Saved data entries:
□ □ □
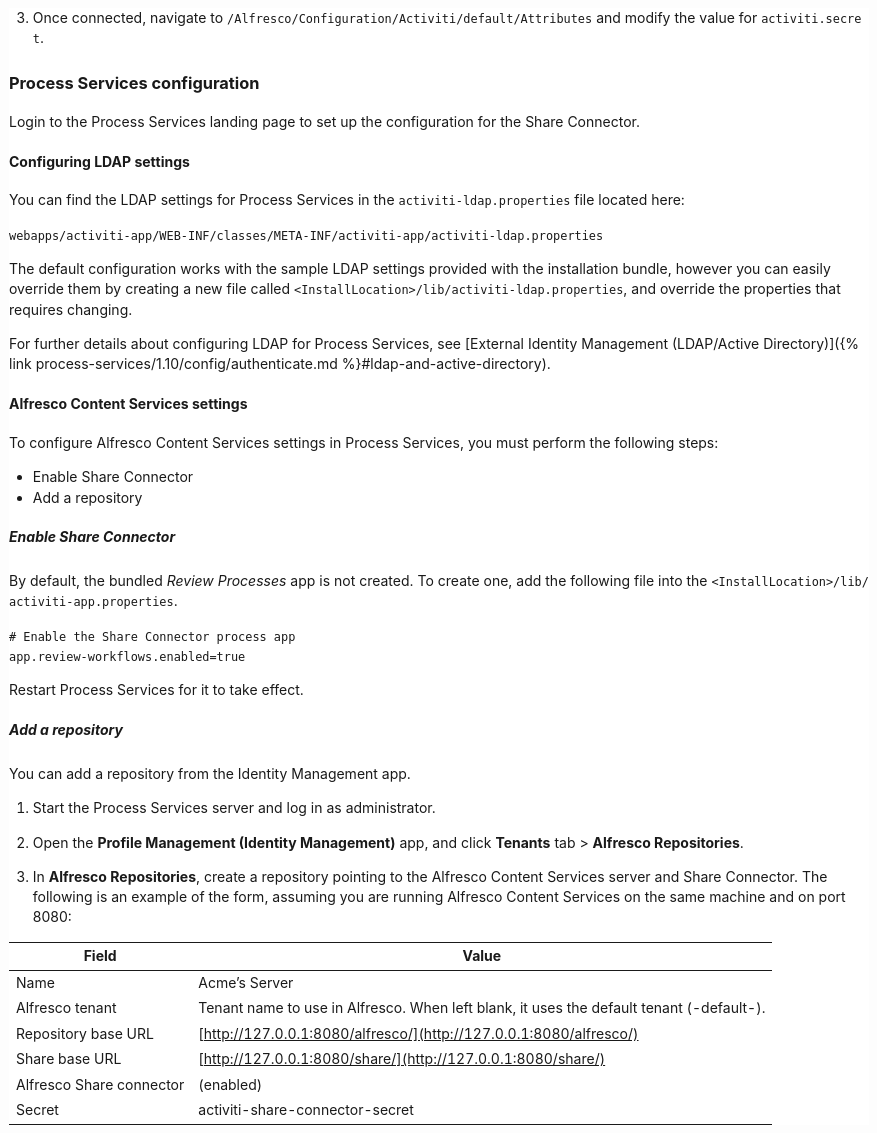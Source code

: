 3. Once connected, navigate to `/Alfresco/Configuration/Activiti/default/Attributes` and modify the value for `activiti.secret`.

### Process Services configuration

Login to the Process Services landing page to set up the configuration for the Share Connector.

#### Configuring LDAP settings

You can find the LDAP settings for Process Services in the `activiti-ldap.properties` file located here:

```text
webapps/activiti-app/WEB-INF/classes/META-INF/activiti-app/activiti-ldap.properties
```

The default configuration works with the sample LDAP settings provided with the installation bundle, however you can easily override them by creating a new file called `<InstallLocation>/lib/activiti-ldap.properties`, and override the properties that requires changing.

For further details about configuring LDAP for Process Services, see [External Identity Management (LDAP/Active Directory)]({% link process-services/1.10/config/authenticate.md %}#ldap-and-active-directory).

#### Alfresco Content Services settings

To configure Alfresco Content Services settings in Process Services, you must perform the following steps:

* Enable Share Connector
* Add a repository

##### Enable Share Connector

By default, the bundled *Review Processes* app is not created. To create one, add the following file into the 
`<InstallLocation>/lib/activiti-app.properties`.

```text
# Enable the Share Connector process app
app.review-workflows.enabled=true
```

Restart Process Services for it to take effect.

##### Add a repository

You can add a repository from the Identity Management app.

1. Start the Process Services server and log in as administrator.

2. Open the **Profile Management (Identity Management)** app, and click **Tenants** tab > **Alfresco Repositories**.

3. In **Alfresco Repositories**, create a repository pointing to the Alfresco Content Services server and Share Connector. The following is an example of the form, assuming you are running Alfresco Content Services on the same machine and on port 8080:

|Field|Value|
|-----|-----|
|Name|Acme’s Server|
|Alfresco tenant|Tenant name to use in Alfresco. When left blank, it uses the default tenant (-default-).|
|Repository base URL|[http://127.0.0.1:8080/alfresco/](http://127.0.0.1:8080/alfresco/)|
|Share base URL|[http://127.0.0.1:8080/share/](http://127.0.0.1:8080/share/)|
|Alfresco Share connector|(enabled)|
|Secret|activiti-share-connector-secret|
□ □ □
Problem requirements: Set down, unchanged, the line that contains "2. Open the" together with every later line in the records, through the last one.

Solution for this problem:
2. Open the **Profile Management (Identity Management)** app, and click **Tenants** tab > **Alfresco Repositories**.

3. In **Alfresco Repositories**, create a repository pointing to the Alfresco Content Services server and Share Connector. The following is an example of the form, assuming you are running Alfresco Content Services on the same machine and on port 8080:

|Field|Value|
|-----|-----|
|Name|Acme’s Server|
|Alfresco tenant|Tenant name to use in Alfresco. When left blank, it uses the default tenant (-default-).|
|Repository base URL|[http://127.0.0.1:8080/alfresco/](http://127.0.0.1:8080/alfresco/)|
|Share base URL|[http://127.0.0.1:8080/share/](http://127.0.0.1:8080/share/)|
|Alfresco Share connector|(enabled)|
|Secret|activiti-share-connector-secret|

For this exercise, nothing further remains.